Work item: Among the entries below, copy every line that carries the word "would".

Saved entries:

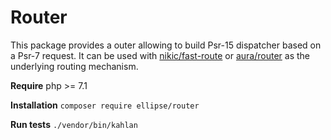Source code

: # Router

This package provides a outer allowing to build Psr-15 dispatcher based on a Psr-7 request. It can be used with [nikic/fast-route](https://github.com/nikic/FastRoute) or [aura/router](https://github.com/auraphp/Aura.Router) as the underlying routing mechanism.

**Require** php >= 7.1

**Installation** `composer require ellipse/router`

**Run tests** `./vendor/bin/kahlan`
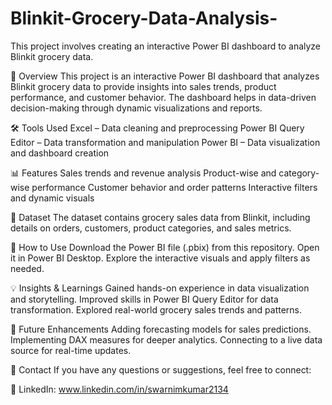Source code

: # Blinkit-Grocery-Data-Analysis-
This project involves creating an interactive Power BI dashboard to analyze Blinkit grocery data. 

📌 Overview
This project is an interactive Power BI dashboard that analyzes Blinkit grocery data to provide insights into sales trends, product performance, and customer behavior. The dashboard helps in data-driven decision-making through dynamic visualizations and reports.

🛠️ Tools Used
Excel – Data cleaning and preprocessing
Power BI Query Editor – Data transformation and manipulation
Power BI – Data visualization and dashboard creation


📊 Features
Sales trends and revenue analysis
Product-wise and category-wise performance
Customer behavior and order patterns
Interactive filters and dynamic visuals


📁 Dataset
The dataset contains grocery sales data from Blinkit, including details on orders, customers, product categories, and sales metrics. 

🔧 How to Use
Download the Power BI file (.pbix) from this repository.
Open it in Power BI Desktop.
Explore the interactive visuals and apply filters as needed.

💡 Insights & Learnings
Gained hands-on experience in data visualization and storytelling.
Improved skills in Power BI Query Editor for data transformation.
Explored real-world grocery sales trends and patterns.


📌 Future Enhancements
Adding forecasting models for sales predictions.
Implementing DAX measures for deeper analytics.
Connecting to a live data source for real-time updates.


📢 Contact
If you have any questions or suggestions, feel free to connect:

🔗 LinkedIn: www.linkedin.com/in/swarnimkumar2134

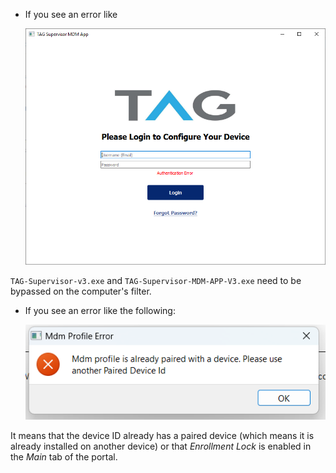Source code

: - If you see an error like 

    ![Authentication error on installer](./img/AuthError.png)

`TAG-Supervisor-v3.exe` and `TAG-Supervisor-MDM-APP-V3.exe` need to be bypassed on the computer's 
filter.

- If you see an error like the following:
    
    ![MDM is locked or device already paired with this id](./img/MDMLocked.png)

It means that the device ID already has a paired device (which means it is already installed on 
another device) or that _Enrollment Lock_ is enabled in the _Main_ tab of the portal.
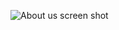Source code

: ![About us screen shot](/react-1-hw/public/home/screencapture-localhost-3000-about-us-2024-08-30-00_28_52.png)




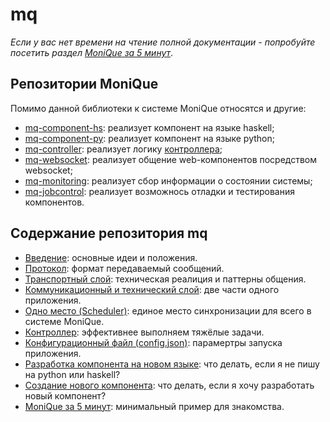 # mq

*Если у вас нет времени на чтение полной документации - попробуйте посетить раздел [MoniQue за 5 минут](doc/5minutes.md)*.

## Репозитории MoniQue

Помимо данной библиотеки к системе MoniQue относятся и другие:
  * [mq-component-hs](https://github.com/biocad/mq-component-hs): реализует компонент на языке haskell;
  * [mq-component-py](https://github.com/biocad/mq-component-py): реализует компонент на языке python;
  * [mq-controller](https://github.com/biocad/mq-controller): реализует логику [контроллера](doc/Controller.md);
  * [mq-websocket](https://github.com/biocad/mq-websocket): реализует общение web-компонентов посредством websocket;
  * [mq-monitoring](https://github.com/biocad/mq-monitoring): реализует сбор информации о состоянии системы;
  * [mq-jobcontrol](https://github.com/biocad/mq-jobcontrol): реализует возможнось отладки и тестирования компонентов.

## Содержание репозитория mq

* [Введение](doc/Intro.md): основные идеи и положения.
* [Протокол](doc/Protocol.md): формат передаваемый сообщений.
* [Транспортный слой](doc/Transport.md): техническая реалиция и паттерны общения.
* [Коммуникационный и технический слой](doc/CommAndTech.md): две части одного приложения.
* [Одно место (Scheduler)](doc/Scheduler.md): единое место синхронизации для всего в системе MoniQue.
* [Контроллер](doc/Controller.md): эффективнее выполняем тяжёлые задачи.
* [Конфигурационный файл (config.json)](doc/ConfigJson.md): парамертры запуска приложения.
* [Разработка компонента на новом языке](doc/NewLanguage.md): что делать, если я не пишу на python или haskell?
* [Создание нового компонента](doc/Develop.md): что делать, если я хочу разработать новый компонент?
* [MoniQue за 5 минут](doc/5minutes.md): минимальный пример для знакомства.

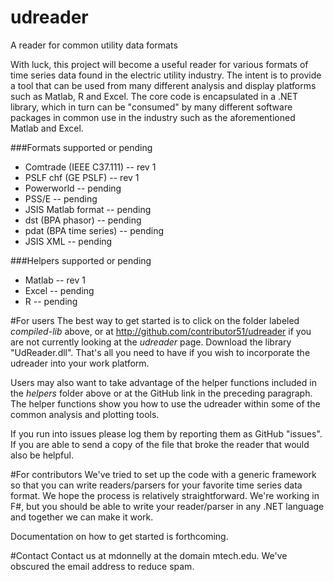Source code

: udreader
========

A reader for common utility data formats

With luck, this project will become a useful reader for various formats of time series data found in the electric utility industry. The intent is to provide a tool that can be used from many different analysis and display platforms such as Matlab, R and Excel. The core code is encapsulated in a .NET library, which in turn can be "consumed" by many different software packages in common use in the industry such as the aforementioned Matlab and Excel.

###Formats supported or pending
* Comtrade (IEEE C37.111) -- rev 1 
* PSLF chf (GE PSLF) -- rev 1 
* Powerworld -- pending 
* PSS/E -- pending 
* JSIS Matlab format -- pending 
* dst (BPA phasor) -- pending
* pdat (BPA time series) -- pending
* JSIS XML -- pending

###Helpers supported or pending
* Matlab -- rev 1
* Excel -- pending
* R -- pending


#For users
The best way to get started is to click on the folder labeled *compiled-lib* above, or at http://github.com/contributor51/udreader if you are not currently looking at the *udreader* page. Download the library "UdReader.dll". That's all you need to have if you wish to incorporate the udreader into your work platform.

Users may also want to take advantage of the helper functions included in the *helpers* folder above or at the GitHub link in the preceding paragraph. The helper functions show you how to use the udreader within some of the common analysis and plotting tools.

If you run into issues please log them by reporting them as GitHub "issues". If you are able to send a copy of the file that broke the reader that would also be helpful.

#For contributors
We've tried to set up the code with a generic framework so that you can write readers/parsers for your favorite time series data format. We hope the process is relatively straightforward. We're working in F#, but you should be able to write your reader/parser in any .NET language and together we can make it work.

Documentation on how to get started is forthcoming.

#Contact
Contact us at mdonnelly at the domain mtech.edu. We've obscured the email address to reduce spam.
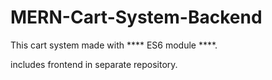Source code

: # MERN-Cart-System-Backend

This cart system made with **** ES6 module ****.

includes frontend in separate repository.

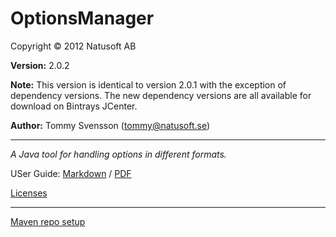 # OptionsManager

Copyright © 2012 Natusoft AB

__Version:__ 2.0.2

__Note:__ This version is identical to version 2.0.1 with the exception of dependency versions. The new dependency versions are all available for download on Bintrays JCenter.

__Author:__ Tommy Svensson (tommy@natusoft.se)

----

_A Java tool for handling options in different formats._

USer Guide: [Markdown](https://github.com/tombensve/OptionsManager/blob/master/docs/UserGuide.md) / [PDF](https://github.com/tombensve/OptionsManager/blob/master/docs/OptionsManager-User-Guide.pdf)

[Licenses](https://github.com/tombensve/OptionsManager/blob/master/docs/licenses.md)

----

[Maven repo setup](https://github.com/tombensve/CommonStuff/blob/master/docs/MavenRepository.md)
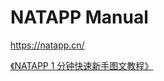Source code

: # NATAPP Manual

<https://natapp.cn/>

[《NATAPP 1 分钟快速新手图文教程》](https://natapp.cn/article/natapp_newbie)
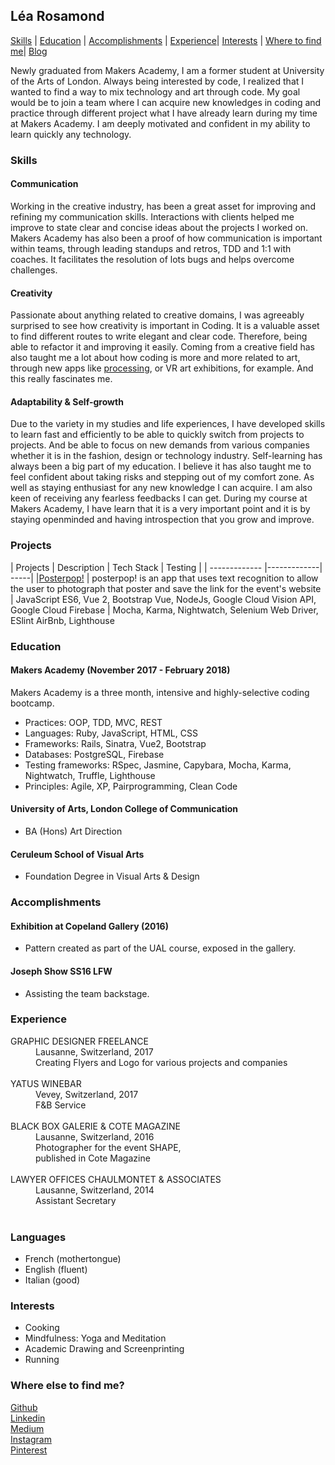 ## Léa Rosamond

[Skills](https://github.com/lea-rsm/CV/blob/master/CV.md#skills) | [Education](https://github.com/lea-rsm/CV/blob/master/CV.md#education) | [Accomplishments](https://github.com/lea-rsm/CV/blob/master/CV.md#accomplishments) | [Experience](https://github.com/lea-rsm/CV/blob/master/CV.md#experience)| [Interests](https://github.com/lea-rsm/CV/blob/master/CV.md#interests) | [Where to find me](https://github.com/lea-rsm/CV/blob/master/CV.md#where-else-to-find-me)| [Blog](https://medium.com/@team_processive/makers-academy-final-project-day-06-or-our-first-day-without-a-white-board-28c18033e7a8)

Newly graduated from Makers Academy,
I am a former student at University of the Arts of London. Always being interested by code, I realized that I wanted to find a way to mix technology and art through code.
My goal would be to join a team where I can acquire new knowledges in coding and practice through different project what I have already learn during my time at Makers Academy.
I am deeply motivated and confident in my ability to learn quickly any technology.


### Skills


#### Communication
Working in the creative industry, has been a great asset for improving and refining my communication skills.
Interactions with clients helped me improve to state clear and concise ideas about the projects I worked on.
Makers Academy has also been a proof of how communication is important within teams, through leading standups and retros, TDD and 1:1 with coaches. It facilitates the resolution of lots bugs and helps overcome challenges.

#### Creativity
Passionate about anything related to creative domains, I was agreeably surprised to see how creativity is important in Coding. It is a valuable asset to find different routes to write elegant and clear code. Therefore, being able to refactor it and improving it easily. Coming from a creative field has also taught me a lot about how coding is more and more related to art, through new apps like [processing](http://processingjs.org), or VR art exhibitions, for example. And this really fascinates me.

#### Adaptability & Self-growth
Due to the variety in my studies and life experiences, I have developed skills to learn fast and efficiently to be able to quickly switch from projects to projects. And be able to focus on new demands from various companies whether it is in the fashion, design or technology industry.
Self-learning has always been a big part of my education. I believe it has also taught me to feel confident about taking risks and stepping out of my comfort zone. As well as staying enthusiast for any new knowledge I can acquire.
I am also keen of receiving any fearless feedbacks I can get. During my course at Makers Academy, I have learn that it is a very important point and it is by staying openminded and having introspection that you grow and improve.
### Projects


| Projects     | Description           | Tech Stack  | Testing  |
| ------------- |-------------| -----|
|[Posterpop!](https://github.com/lea-rsm/posterpop)       |   posterpop! is an app that uses text recognition to allow the user to photograph that poster and save the link for the event's website       | JavaScript ES6, Vue 2, Bootstrap Vue, NodeJs, Google Cloud Vision API, Google Cloud Firebase   | Mocha, Karma, Nightwatch, Selenium Web Driver, ESlint AirBnb, Lighthouse


### Education

#### Makers Academy (November 2017 - February 2018)

Makers Academy is a three month, intensive and highly-selective coding bootcamp.
* Practices: OOP, TDD, MVC, REST
* Languages: Ruby, JavaScript, HTML, CSS
* Frameworks: Rails, Sinatra, Vue2, Bootstrap
* Databases: PostgreSQL, Firebase
* Testing frameworks: RSpec, Jasmine, Capybara, Mocha, Karma, Nightwatch, Truffle, Lighthouse
* Principles: Agile, XP, Pairprogramming, Clean Code

#### University of Arts, London College of Communication
* BA (Hons) Art Direction

#### Ceruleum School of Visual Arts
* Foundation Degree in Visual Arts & Design


### Accomplishments

#### Exhibition at Copeland Gallery (2016)

- Pattern created as part of the UAL course, exposed in the gallery.

#### Joseph Show SS16 LFW

- Assisting the team backstage.


### Experience

<dt>GRAPHIC DESIGNER FREELANCE</dt><dd>Lausanne, Switzerland, 2017 <br>
Creating Flyers and Logo for various projects and companies</dd>
<br>

<dt>YATUS WINEBAR</dt><dd>Vevey, Switzerland, 2017 <br>
F&B Service</dd>
<br>


 <dt>BLACK BOX GALERIE & COTE MAGAZINE</dt>
 <dd>Lausanne, Switzerland, 2016<br>
Photographer for the event SHAPE, <br>
published in Cote Magazine</dd>
<br>

<dt>LAWYER OFFICES CHAULMONTET & ASSOCIATES</dt><dd>Lausanne, Switzerland,  2014 <br>Assistant Secretary</dd>
<br>



### Languages

- French (mothertongue)
- English (fluent)
- Italian (good)


### Interests

* Cooking
* Mindfulness: Yoga and Meditation
* Academic Drawing and Screenprinting
* Running

### Where else to find me?
[Github](https://github.com/lea-rsm)<br>
[Linkedin](https://www.linkedin.com/in/léa-rosamond-b973a315a/)<br>
[Medium](https://medium.com/@team_processive/makers-academy-final-project-day-06-or-our-first-day-without-a-white-board-28c18033e7a8)<br>
[Instagram](https://www.instagram.com/lea_rsm/) <br>
[Pinterest](https://www.pinterest.fr/leapaulinerose/)
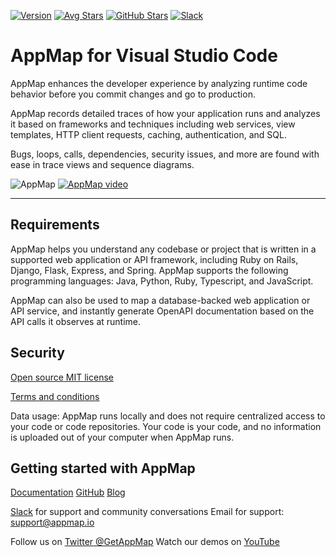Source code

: [![Version](https://img.shields.io/visual-studio-marketplace/v/appland.appmap)](https://marketplace.visualstudio.com/items?itemName=appland.appmap)
[![Avg Stars](https://img.shields.io/visual-studio-marketplace/stars/appland.appmap)](https://marketplace.visualstudio.com/items?itemName=appland.appmap)
[![GitHub Stars](https://img.shields.io/github/stars/getappmap/vscode-appland?style=social)](https://marketplace.visualstudio.com/items?itemName=appland.appmap)
[![Slack](https://img.shields.io/badge/Slack-Join%20the%20community-green)](https://appmap.io/slack)

# AppMap for Visual Studio Code

AppMap enhances the developer experience by analyzing runtime code
behavior before you commit changes and go to production.

AppMap records detailed traces of how your application runs and analyzes
it based on frameworks and techniques including web services, view
templates, HTTP client requests, caching, authentication, and SQL.

Bugs, loops, calls, dependencies, security issues, and more are found
with ease in trace views and sequence diagrams.

![AppMap](https://vscode-appmap.s3.us-east-2.amazonaws.com/media/vscode-sidebyside.png)
[![AppMap video](https://img.youtube.com/vi/8l4-hNih_GQ/0.jpg)](https://www.youtube.com/watch?v=8l4-hNih_GQ)

---

## Requirements

AppMap helps you understand any codebase or project that is written in a
supported web application or API framework, including Ruby on Rails,
Django, Flask, Express, and Spring. AppMap supports the following
programming languages: Java, Python, Ruby, Typescript, and JavaScript.

AppMap can also be used to map a database-backed web application or API
service, and instantly generate OpenAPI documentation based on the API
calls it observes at runtime.

## Security

[Open source MIT
license](https://github.com/getappmap/vscode-appland/blob/master/LICENSE)

[Terms and
conditions](https://appmap.io/community/terms-and-conditions.html)

Data usage: AppMap runs locally and does not require centralized access
to your code or code repositories. Your code is your code, and no
information is uploaded out of your computer when AppMap runs.

## Getting started with AppMap

[Documentation](https://appmap.io/docs/appmap-overview.html)
[GitHub](https://github.com/getappmap)
[Blog](https://appmap.io/blog/)

[Slack](https://appmap.io/slack) for support and community
conversations Email for support: support@appmap.io

Follow us on [Twitter @GetAppMap](https://twitter.com/getappmap)
Watch our demos on [YouTube](https://www.youtube.com/channel/UCxVv4gVnr2Uf2PSzoELZUcg)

Exercise result:
If you run into issues please log them by reporting them as GitHub "issues". If you are able to send a copy of the file that broke the reader that would also be helpful.
My goal would be to join a team where I can acquire new knowledges in coding and practice through different project what I have already learn during my time at Makers Academy.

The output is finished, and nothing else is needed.